* ASSIGNED TASK *
Starting at the first line of the entries below, please return exactly each line up to and including the one with "arXiv:2508.09176v1 Announce Type: cross"; pictures stay out.

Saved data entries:
☆ ☆ ☆ ☆ ☆
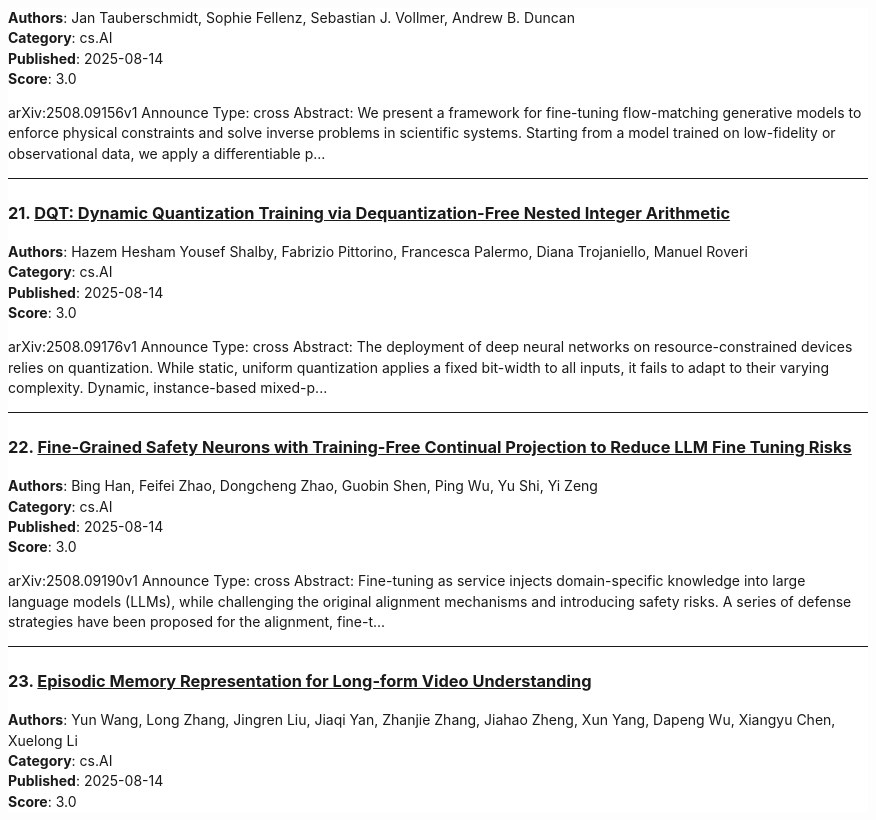 **Authors**: Jan Tauberschmidt, Sophie Fellenz, Sebastian J. Vollmer, Andrew B. Duncan  
**Category**: cs.AI  
**Published**: 2025-08-14  
**Score**: 3.0

arXiv:2508.09156v1 Announce Type: cross 
Abstract: We present a framework for fine-tuning flow-matching generative models to enforce physical constraints and solve inverse problems in scientific systems. Starting from a model trained on low-fidelity or observational data, we apply a differentiable p...

---

### 21. [DQT: Dynamic Quantization Training via Dequantization-Free Nested Integer Arithmetic](https://arxiv.org/abs/2508.09176)

**Authors**: Hazem Hesham Yousef Shalby, Fabrizio Pittorino, Francesca Palermo, Diana Trojaniello, Manuel Roveri  
**Category**: cs.AI  
**Published**: 2025-08-14  
**Score**: 3.0

arXiv:2508.09176v1 Announce Type: cross 
Abstract: The deployment of deep neural networks on resource-constrained devices relies on quantization. While static, uniform quantization applies a fixed bit-width to all inputs, it fails to adapt to their varying complexity. Dynamic, instance-based mixed-p...

---

### 22. [Fine-Grained Safety Neurons with Training-Free Continual Projection to Reduce LLM Fine Tuning Risks](https://arxiv.org/abs/2508.09190)

**Authors**: Bing Han, Feifei Zhao, Dongcheng Zhao, Guobin Shen, Ping Wu, Yu Shi, Yi Zeng  
**Category**: cs.AI  
**Published**: 2025-08-14  
**Score**: 3.0

arXiv:2508.09190v1 Announce Type: cross 
Abstract: Fine-tuning as service injects domain-specific knowledge into large language models (LLMs), while challenging the original alignment mechanisms and introducing safety risks. A series of defense strategies have been proposed for the alignment, fine-t...

---

### 23. [Episodic Memory Representation for Long-form Video Understanding](https://arxiv.org/abs/2508.09486)

**Authors**: Yun Wang, Long Zhang, Jingren Liu, Jiaqi Yan, Zhanjie Zhang, Jiahao Zheng, Xun Yang, Dapeng Wu, Xiangyu Chen, Xuelong Li  
**Category**: cs.AI  
**Published**: 2025-08-14  
**Score**: 3.0
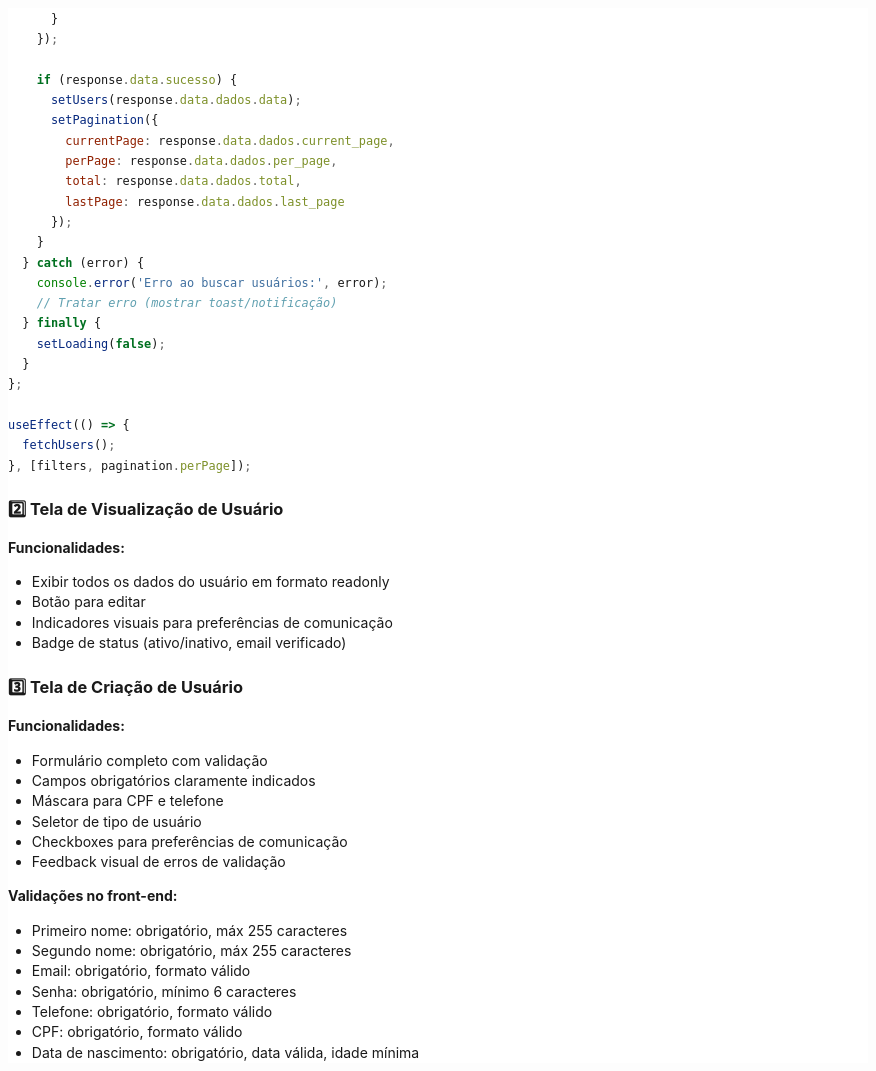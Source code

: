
 ```javascript
      }
    });
    
    if (response.data.sucesso) {
      setUsers(response.data.dados.data);
      setPagination({
        currentPage: response.data.dados.current_page,
        perPage: response.data.dados.per_page,
        total: response.data.dados.total,
        lastPage: response.data.dados.last_page
      });
    }
  } catch (error) {
    console.error('Erro ao buscar usuários:', error);
    // Tratar erro (mostrar toast/notificação)
  } finally {
    setLoading(false);
  }
};

useEffect(() => {
  fetchUsers();
}, [filters, pagination.perPage]);
```

### 2️⃣ Tela de Visualização de Usuário

**Funcionalidades:**
- Exibir todos os dados do usuário em formato readonly
- Botão para editar
- Indicadores visuais para preferências de comunicação
- Badge de status (ativo/inativo, email verificado)

### 3️⃣ Tela de Criação de Usuário

**Funcionalidades:**
- Formulário completo com validação
- Campos obrigatórios claramente indicados
- Máscara para CPF e telefone
- Seletor de tipo de usuário
- Checkboxes para preferências de comunicação
- Feedback visual de erros de validação

**Validações no front-end:**
- Primeiro nome: obrigatório, máx 255 caracteres
- Segundo nome: obrigatório, máx 255 caracteres
- Email: obrigatório, formato válido
- Senha: obrigatório, mínimo 6 caracteres
- Telefone: obrigatório, formato válido
- CPF: obrigatório, formato válido
- Data de nascimento: obrigatório, data válida, idade mínima
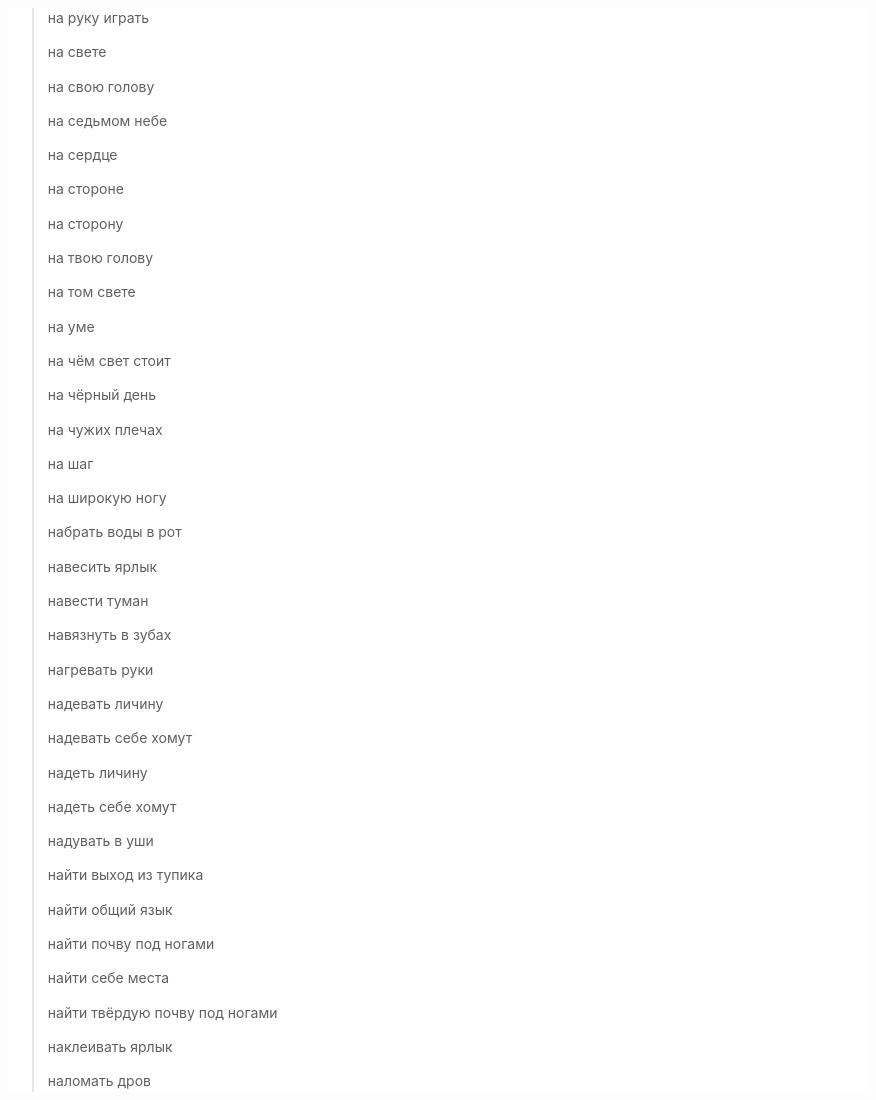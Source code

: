 >
> на руку играть
>
> на свете
>
> на свою голову
>
> на седьмом небе
>
> на сердце
>
> на стороне
>
> на сторону
>
> на твою голову
>
> на том свете
>
> на уме
>
> на чём свет стоит
>
> на чёрный день
>
> на чужих плечах
>
> на шаг
>
> на широкую ногу
>
> набрать воды в рот
>
> навесить ярлык
>
> навести туман
>
> навязнуть в зубах
>
> нагревать руки
>
> надевать личину
>
> надевать себе хомут
>
> надеть личину
>
> надеть себе хомут
>
> надувать в уши
>
> найти выход из тупика
>
> найти общий язык
>
> найти почву под ногами
>
> найти себе места
>
> найти твёрдую почву под ногами
>
> наклеивать ярлык
>
> наломать дров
☆ ☆ ☆ ☆ ☆
* EXERCISE ANSWER *
 **Authors**: Jan Tauberschmidt, Sophie Fellenz, Sebastian J. Vollmer, Andrew B. Duncan  
**Category**: cs.AI  
**Published**: 2025-08-14  
**Score**: 3.0

arXiv:2508.09156v1 Announce Type: cross 
Abstract: We present a framework for fine-tuning flow-matching generative models to enforce physical constraints and solve inverse problems in scientific systems. Starting from a model trained on low-fidelity or observational data, we apply a differentiable p...

---

### 21. [DQT: Dynamic Quantization Training via Dequantization-Free Nested Integer Arithmetic](https://arxiv.org/abs/2508.09176)

**Authors**: Hazem Hesham Yousef Shalby, Fabrizio Pittorino, Francesca Palermo, Diana Trojaniello, Manuel Roveri  
**Category**: cs.AI  
**Published**: 2025-08-14  
**Score**: 3.0

arXiv:2508.09176v1 Announce Type: cross 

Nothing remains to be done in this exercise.